* _YOUR GOAL_: Transcribe all records exactly.

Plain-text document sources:
*** Block opens ***
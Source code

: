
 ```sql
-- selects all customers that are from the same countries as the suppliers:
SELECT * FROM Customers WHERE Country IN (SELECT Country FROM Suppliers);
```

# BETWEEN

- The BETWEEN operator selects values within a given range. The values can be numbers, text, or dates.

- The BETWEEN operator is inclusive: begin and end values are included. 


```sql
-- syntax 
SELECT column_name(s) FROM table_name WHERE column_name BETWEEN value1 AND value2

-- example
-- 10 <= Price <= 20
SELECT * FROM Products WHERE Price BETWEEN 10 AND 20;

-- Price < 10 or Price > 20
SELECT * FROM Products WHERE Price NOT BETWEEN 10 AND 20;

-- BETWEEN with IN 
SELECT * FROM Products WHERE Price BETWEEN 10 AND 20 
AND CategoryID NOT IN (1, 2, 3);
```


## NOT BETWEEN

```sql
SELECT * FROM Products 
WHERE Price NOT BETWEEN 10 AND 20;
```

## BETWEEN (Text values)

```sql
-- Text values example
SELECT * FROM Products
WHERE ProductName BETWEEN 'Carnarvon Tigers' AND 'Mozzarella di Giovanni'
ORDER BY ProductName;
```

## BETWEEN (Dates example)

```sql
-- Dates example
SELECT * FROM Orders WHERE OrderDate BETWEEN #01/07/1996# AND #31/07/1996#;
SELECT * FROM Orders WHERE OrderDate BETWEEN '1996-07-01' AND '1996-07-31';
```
*** Block closes ***
* _OUTPUT FOR THIS EXERCISE_:
Source code

:
 ```sql
-- selects all customers that are from the same countries as the suppliers:
SELECT * FROM Customers WHERE Country IN (SELECT Country FROM Suppliers);
```

# BETWEEN

- The BETWEEN operator selects values within a given range. The values can be numbers, text, or dates.

- The BETWEEN operator is inclusive: begin and end values are included. 


```sql
-- syntax 
SELECT column_name(s) FROM table_name WHERE column_name BETWEEN value1 AND value2

-- example
-- 10 <= Price <= 20
SELECT * FROM Products WHERE Price BETWEEN 10 AND 20;

-- Price < 10 or Price > 20
SELECT * FROM Products WHERE Price NOT BETWEEN 10 AND 20;

-- BETWEEN with IN 
SELECT * FROM Products WHERE Price BETWEEN 10 AND 20 
AND CategoryID NOT IN (1, 2, 3);
```


## NOT BETWEEN

```sql
SELECT * FROM Products 
WHERE Price NOT BETWEEN 10 AND 20;
```

## BETWEEN (Text values)

```sql
-- Text values example
SELECT * FROM Products
WHERE ProductName BETWEEN 'Carnarvon Tigers' AND 'Mozzarella di Giovanni'
ORDER BY ProductName;
```

## BETWEEN (Dates example)

```sql
-- Dates example
SELECT * FROM Orders WHERE OrderDate BETWEEN #01/07/1996# AND #31/07/1996#;
SELECT * FROM Orders WHERE OrderDate BETWEEN '1996-07-01' AND '1996-07-31';
```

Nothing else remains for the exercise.